Se non parte il PETROLIO, i PAESI EMERGENTI resteranno al palo
Già più volte vi ho spiegato quanto sia importante analizzare il prezzo del petrolio per poter fare delle proiezioni macroeconomiche di lungo periodo.
Certo, avere il Brent che viaggia a 30 $ il barile può essere un eccellente elemento per il consumatore italiano: ma è altrettanto vero che un petrolio a queste quotazioni può arrecare dei danni a livello sistemico non indifferenti, innanzitutto a scapito dei paesi emergenti.
E se i paesi emergenti vanno in tilt, non possiamo certo dire che noi ne rimarremo immuni. Intanto i mercati finanziari subirebbero ulteriori ed importanti scossoni, e poi le previsioni sulla crescita globale subirebbero delle importanti revisioni al ribasso.
Se poi a tutto questo scenario ci aggiungiamo anche la spavalda FED che decide di programmare un piano di aumenti dei tassi di interesse di 25bp a trimestre… Tranquilli, piano praticamente smentito. Intanto però i timori legati all’incertezza dell’operato della FED (una volta grande traghettatrice, oggi invece bussola imprevedibile) condizionano e non poco i mercati.
E se il petrolio colpisce al cuore i paesi emergenti, diventa molto interessante provare a fare un confronto tra la tendenza dell’oro nero e le valute dei paesi emergenti.
Anche se sembra impossibile, sovrapponendo l’andamento del prezzo del petrolio con l’andamento delle valute asiatiche, noteremo praticamente che siamo di fronte a due grafici “gemelli”.
Casualità?
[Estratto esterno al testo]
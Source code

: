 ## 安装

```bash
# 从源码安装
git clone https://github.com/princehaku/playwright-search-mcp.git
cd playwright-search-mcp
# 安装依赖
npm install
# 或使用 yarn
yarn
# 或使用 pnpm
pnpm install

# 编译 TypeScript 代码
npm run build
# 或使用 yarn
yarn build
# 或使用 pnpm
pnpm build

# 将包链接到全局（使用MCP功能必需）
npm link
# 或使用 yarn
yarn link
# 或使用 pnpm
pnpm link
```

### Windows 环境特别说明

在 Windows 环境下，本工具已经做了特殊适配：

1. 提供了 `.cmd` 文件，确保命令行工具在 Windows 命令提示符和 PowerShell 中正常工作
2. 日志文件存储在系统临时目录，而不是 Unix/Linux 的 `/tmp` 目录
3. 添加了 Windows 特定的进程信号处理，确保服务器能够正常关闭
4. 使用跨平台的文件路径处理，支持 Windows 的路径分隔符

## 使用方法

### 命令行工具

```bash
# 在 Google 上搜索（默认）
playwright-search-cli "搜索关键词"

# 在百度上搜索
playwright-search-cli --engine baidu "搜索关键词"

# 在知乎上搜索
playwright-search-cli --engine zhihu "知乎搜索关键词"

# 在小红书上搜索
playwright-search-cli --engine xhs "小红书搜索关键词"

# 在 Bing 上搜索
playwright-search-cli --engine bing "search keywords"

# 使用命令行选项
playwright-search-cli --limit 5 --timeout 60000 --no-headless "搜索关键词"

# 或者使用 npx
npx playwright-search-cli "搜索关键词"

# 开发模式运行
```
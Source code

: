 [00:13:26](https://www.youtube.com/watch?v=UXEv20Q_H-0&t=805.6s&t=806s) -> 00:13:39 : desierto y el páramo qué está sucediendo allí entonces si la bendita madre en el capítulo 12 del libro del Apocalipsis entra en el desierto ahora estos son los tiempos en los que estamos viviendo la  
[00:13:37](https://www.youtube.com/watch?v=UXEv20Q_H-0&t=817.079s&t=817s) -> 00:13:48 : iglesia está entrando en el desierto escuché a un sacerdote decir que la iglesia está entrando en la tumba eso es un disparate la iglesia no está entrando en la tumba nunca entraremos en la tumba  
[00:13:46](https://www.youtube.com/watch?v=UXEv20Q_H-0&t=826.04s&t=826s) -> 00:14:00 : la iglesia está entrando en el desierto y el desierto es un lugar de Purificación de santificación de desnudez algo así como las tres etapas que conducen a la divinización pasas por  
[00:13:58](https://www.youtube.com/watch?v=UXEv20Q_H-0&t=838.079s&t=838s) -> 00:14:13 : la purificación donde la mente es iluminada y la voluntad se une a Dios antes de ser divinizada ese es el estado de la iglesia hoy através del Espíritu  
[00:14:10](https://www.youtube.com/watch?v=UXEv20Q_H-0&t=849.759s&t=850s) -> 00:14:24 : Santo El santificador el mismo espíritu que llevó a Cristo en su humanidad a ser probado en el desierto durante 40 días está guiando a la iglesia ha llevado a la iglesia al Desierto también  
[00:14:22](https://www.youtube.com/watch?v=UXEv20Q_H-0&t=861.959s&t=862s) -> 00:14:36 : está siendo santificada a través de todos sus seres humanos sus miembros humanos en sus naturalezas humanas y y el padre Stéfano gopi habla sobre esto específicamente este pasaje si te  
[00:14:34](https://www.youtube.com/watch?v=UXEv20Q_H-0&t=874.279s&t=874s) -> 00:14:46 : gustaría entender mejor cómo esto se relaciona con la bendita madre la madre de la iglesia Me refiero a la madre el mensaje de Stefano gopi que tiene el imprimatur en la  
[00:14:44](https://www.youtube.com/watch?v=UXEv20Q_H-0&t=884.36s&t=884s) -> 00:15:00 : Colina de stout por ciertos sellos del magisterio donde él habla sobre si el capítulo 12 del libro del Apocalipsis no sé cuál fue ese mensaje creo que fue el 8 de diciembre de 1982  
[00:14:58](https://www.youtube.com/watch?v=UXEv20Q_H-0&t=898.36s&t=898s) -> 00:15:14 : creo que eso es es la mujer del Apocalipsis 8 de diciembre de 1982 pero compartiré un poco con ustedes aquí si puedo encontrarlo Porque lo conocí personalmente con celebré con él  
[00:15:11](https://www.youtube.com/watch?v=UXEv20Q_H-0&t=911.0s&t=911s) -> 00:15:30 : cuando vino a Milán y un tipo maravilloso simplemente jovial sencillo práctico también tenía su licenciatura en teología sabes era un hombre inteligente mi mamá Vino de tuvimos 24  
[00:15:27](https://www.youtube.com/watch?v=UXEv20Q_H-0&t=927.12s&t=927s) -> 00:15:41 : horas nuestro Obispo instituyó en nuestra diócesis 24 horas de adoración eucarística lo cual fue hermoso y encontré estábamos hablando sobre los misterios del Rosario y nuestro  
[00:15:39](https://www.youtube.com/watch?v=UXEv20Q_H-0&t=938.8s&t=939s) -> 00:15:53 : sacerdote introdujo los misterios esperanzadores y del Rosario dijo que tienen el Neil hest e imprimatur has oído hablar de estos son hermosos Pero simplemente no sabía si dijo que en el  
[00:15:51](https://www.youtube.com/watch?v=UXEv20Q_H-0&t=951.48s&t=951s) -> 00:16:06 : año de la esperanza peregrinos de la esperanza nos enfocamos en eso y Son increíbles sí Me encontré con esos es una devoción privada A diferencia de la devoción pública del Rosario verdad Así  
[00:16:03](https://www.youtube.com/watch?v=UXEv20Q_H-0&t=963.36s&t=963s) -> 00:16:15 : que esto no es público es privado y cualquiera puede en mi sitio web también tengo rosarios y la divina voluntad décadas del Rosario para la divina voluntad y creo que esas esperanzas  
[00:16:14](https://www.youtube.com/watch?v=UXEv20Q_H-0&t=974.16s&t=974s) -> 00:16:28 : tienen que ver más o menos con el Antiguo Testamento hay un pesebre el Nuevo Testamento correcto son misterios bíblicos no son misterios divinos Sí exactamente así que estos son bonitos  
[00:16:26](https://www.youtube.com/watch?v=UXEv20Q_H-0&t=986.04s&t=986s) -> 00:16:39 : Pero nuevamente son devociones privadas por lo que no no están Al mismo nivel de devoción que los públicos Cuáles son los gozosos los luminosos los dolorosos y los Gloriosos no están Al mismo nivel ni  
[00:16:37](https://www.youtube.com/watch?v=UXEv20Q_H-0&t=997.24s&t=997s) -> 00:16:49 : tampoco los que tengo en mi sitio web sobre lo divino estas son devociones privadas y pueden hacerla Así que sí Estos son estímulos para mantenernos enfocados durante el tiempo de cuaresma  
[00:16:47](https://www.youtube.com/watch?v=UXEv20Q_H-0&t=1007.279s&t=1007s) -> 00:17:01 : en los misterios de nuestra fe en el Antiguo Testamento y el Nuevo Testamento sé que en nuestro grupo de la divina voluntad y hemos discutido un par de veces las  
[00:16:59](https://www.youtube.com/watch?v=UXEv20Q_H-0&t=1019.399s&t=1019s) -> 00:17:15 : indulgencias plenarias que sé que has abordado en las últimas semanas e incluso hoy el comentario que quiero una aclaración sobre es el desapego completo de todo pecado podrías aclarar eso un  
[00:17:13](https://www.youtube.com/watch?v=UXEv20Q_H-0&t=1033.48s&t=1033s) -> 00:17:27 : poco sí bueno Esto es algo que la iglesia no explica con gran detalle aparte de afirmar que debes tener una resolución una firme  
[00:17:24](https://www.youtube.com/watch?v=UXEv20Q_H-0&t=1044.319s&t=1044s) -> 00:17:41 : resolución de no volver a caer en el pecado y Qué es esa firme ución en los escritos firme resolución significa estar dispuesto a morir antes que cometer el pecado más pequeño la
Non credo proprio . Piuttosto chiarissima conferma che con un petrolio a questi livelli, le valute emergenti continueranno ad essere molto deboli e quindi gli Emerging Markets non saranno certamente tonici. E badate bene, al momento la situazione è gestibile, ma è palese che molti paesi iniziano a riscontrare seri problemi. Due nomi su tutti, non asiatici e con problematiche anche diverse: Brasile e Venezuela.